• TASK ITEM
Only lines containing the string "como" belong in the answer; copy all of them from the entries.

• DATA FOR THIS EXERCISE
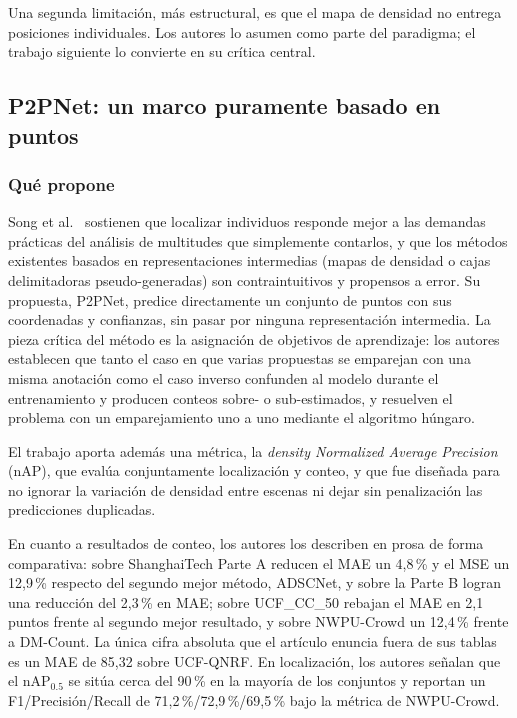 Una segunda limitación, más estructural, es que el mapa de densidad no
entrega posiciones individuales. Los autores lo asumen como parte del
paradigma; el trabajo siguiente lo convierte en su crítica central.

\subsection{P2PNet: un marco puramente basado en puntos}
\label{sec:ant-p2pnet}

\subsubsection*{Qué propone}

Song et al.~\cite{Song_2021_ICCV} sostienen que localizar individuos
responde mejor a las demandas prácticas del análisis de multitudes que
simplemente contarlos, y que los métodos existentes basados en
representaciones intermedias (mapas de densidad o cajas delimitadoras
pseudo-generadas) son contraintuitivos y propensos a error. Su
propuesta, P2PNet, predice directamente un conjunto de puntos con sus
coordenadas y confianzas, sin pasar por ninguna representación
intermedia. La pieza crítica del método es la asignación de objetivos de
aprendizaje: los autores establecen que tanto el caso en que varias
propuestas se emparejan con una misma anotación como el caso inverso
confunden al modelo durante el entrenamiento y producen conteos sobre- o
sub-estimados, y resuelven el problema con un emparejamiento uno a uno
mediante el algoritmo húngaro.

El trabajo aporta además una métrica, la \emph{density Normalized Average
Precision} (nAP), que evalúa conjuntamente localización y conteo, y que
fue diseñada para no ignorar la variación de densidad entre escenas ni
dejar sin penalización las predicciones duplicadas.

En cuanto a resultados de conteo, los autores los describen en prosa de
forma comparativa: sobre ShanghaiTech Parte A reducen el MAE un 4,8\,\% y
el MSE un 12,9\,\% respecto del segundo mejor método, ADSCNet, y sobre la
Parte B logran una reducción del 2,3\,\% en MAE; sobre UCF\_CC\_50 rebajan
el MAE en 2,1 puntos frente al segundo mejor resultado, y sobre
NWPU-Crowd un 12,4\,\% frente a DM-Count. La única cifra absoluta que el
artículo enuncia fuera de sus tablas es un MAE de 85,32 sobre UCF-QNRF.
En localización, los autores señalan que el nAP$_{0.5}$ se sitúa cerca del
90\,\% en la mayoría de los conjuntos y reportan un F1/Precisión/Recall de
71,2\,\%/72,9\,\%/69,5\,\% bajo la métrica de NWPU-Crowd.

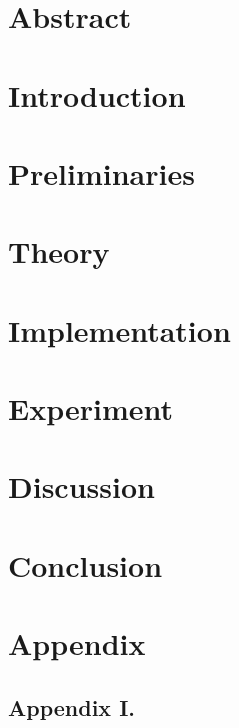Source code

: \documentclass[twoside,12pt,a4paper]{article}
\begin{document}
\clearpage
\maketitle
\vspace{-5.5em}
\begingroup
\fontsize{9pt}{11pt}\selectfont
\tableofcontents
\endgroup
\clearpage
{}

\section{Abstract}

\section{Introduction}
\citep{RailExecutive14a}
\section{Preliminaries}

\section{Theory}

\section{Implementation}

\section{Experiment}

\section{Discussion}

\section{Conclusion}

\clearpage
\lhead{}\rhead{}
{}



\clearpage

\section{Appendix}
\subsection{Appendix I.}
\end{document}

• SOLUTION TO THIS PROBLEM
entrega posiciones individuales. Los autores lo asumen como parte del
propuestas se emparejan con una misma anotación como el caso inverso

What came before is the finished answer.